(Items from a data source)
···

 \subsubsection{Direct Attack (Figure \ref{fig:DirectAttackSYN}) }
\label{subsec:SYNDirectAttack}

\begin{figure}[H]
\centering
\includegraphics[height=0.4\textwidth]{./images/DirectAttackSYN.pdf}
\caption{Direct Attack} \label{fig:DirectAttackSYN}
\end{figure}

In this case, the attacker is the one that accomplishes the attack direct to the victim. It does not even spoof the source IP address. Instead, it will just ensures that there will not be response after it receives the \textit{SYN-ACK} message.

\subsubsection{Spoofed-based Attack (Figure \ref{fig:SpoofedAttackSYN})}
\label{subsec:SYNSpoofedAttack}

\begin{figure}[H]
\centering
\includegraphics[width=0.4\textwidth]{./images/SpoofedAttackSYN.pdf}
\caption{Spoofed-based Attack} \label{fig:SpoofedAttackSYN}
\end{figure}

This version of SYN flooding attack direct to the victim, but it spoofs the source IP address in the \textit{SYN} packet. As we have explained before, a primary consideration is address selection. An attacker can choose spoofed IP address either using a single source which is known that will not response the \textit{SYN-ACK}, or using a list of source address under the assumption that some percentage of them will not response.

···

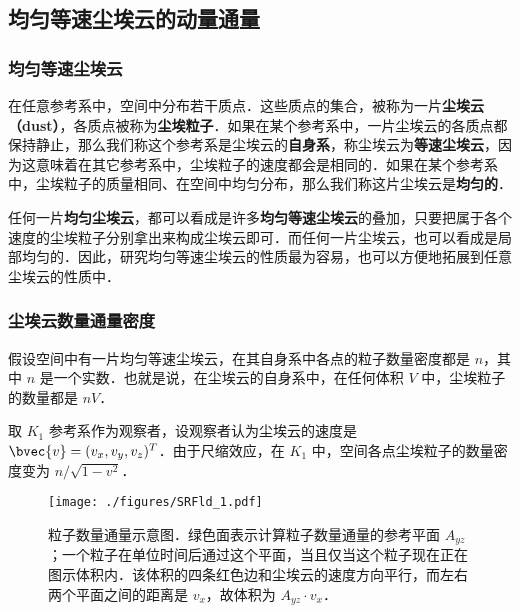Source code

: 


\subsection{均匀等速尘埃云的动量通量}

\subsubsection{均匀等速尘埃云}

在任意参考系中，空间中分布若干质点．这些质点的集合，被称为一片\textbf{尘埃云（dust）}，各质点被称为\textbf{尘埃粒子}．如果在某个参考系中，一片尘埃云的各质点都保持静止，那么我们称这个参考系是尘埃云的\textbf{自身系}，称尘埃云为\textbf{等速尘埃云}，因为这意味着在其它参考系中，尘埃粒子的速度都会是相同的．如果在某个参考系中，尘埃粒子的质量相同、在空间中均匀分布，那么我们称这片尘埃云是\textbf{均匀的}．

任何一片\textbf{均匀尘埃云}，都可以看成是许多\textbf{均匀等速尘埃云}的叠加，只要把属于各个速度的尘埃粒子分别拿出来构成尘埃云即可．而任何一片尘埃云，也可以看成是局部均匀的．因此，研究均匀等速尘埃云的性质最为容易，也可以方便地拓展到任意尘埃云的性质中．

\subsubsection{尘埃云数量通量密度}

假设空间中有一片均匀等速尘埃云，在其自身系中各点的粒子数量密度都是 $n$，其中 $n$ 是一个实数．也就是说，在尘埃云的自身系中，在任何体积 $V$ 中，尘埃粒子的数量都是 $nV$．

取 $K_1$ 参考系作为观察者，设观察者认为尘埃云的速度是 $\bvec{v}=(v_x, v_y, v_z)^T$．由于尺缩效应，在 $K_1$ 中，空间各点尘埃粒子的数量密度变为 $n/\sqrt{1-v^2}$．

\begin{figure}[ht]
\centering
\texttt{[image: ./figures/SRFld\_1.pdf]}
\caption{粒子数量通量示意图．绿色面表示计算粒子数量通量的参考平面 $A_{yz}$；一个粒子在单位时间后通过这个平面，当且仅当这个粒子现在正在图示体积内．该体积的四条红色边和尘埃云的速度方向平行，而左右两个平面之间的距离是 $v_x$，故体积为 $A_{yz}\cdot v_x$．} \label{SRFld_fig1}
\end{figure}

···

◆ **What you need to do**:
Lines with the word "will" in them are the answer; report each one from the data.

◆ **Response to this exercise**:
In this case, the attacker is the one that accomplishes the attack direct to the victim. It does not even spoof the source IP address. Instead, it will just ensures that there will not be response after it receives the \textit{SYN-ACK} message.
This version of SYN flooding attack direct to the victim, but it spoofs the source IP address in the \textit{SYN} packet. As we have explained before, a primary consideration is address selection. An attacker can choose spoofed IP address either using a single source which is known that will not response the \textit{SYN-ACK}, or using a list of source address under the assumption that some percentage of them will not response.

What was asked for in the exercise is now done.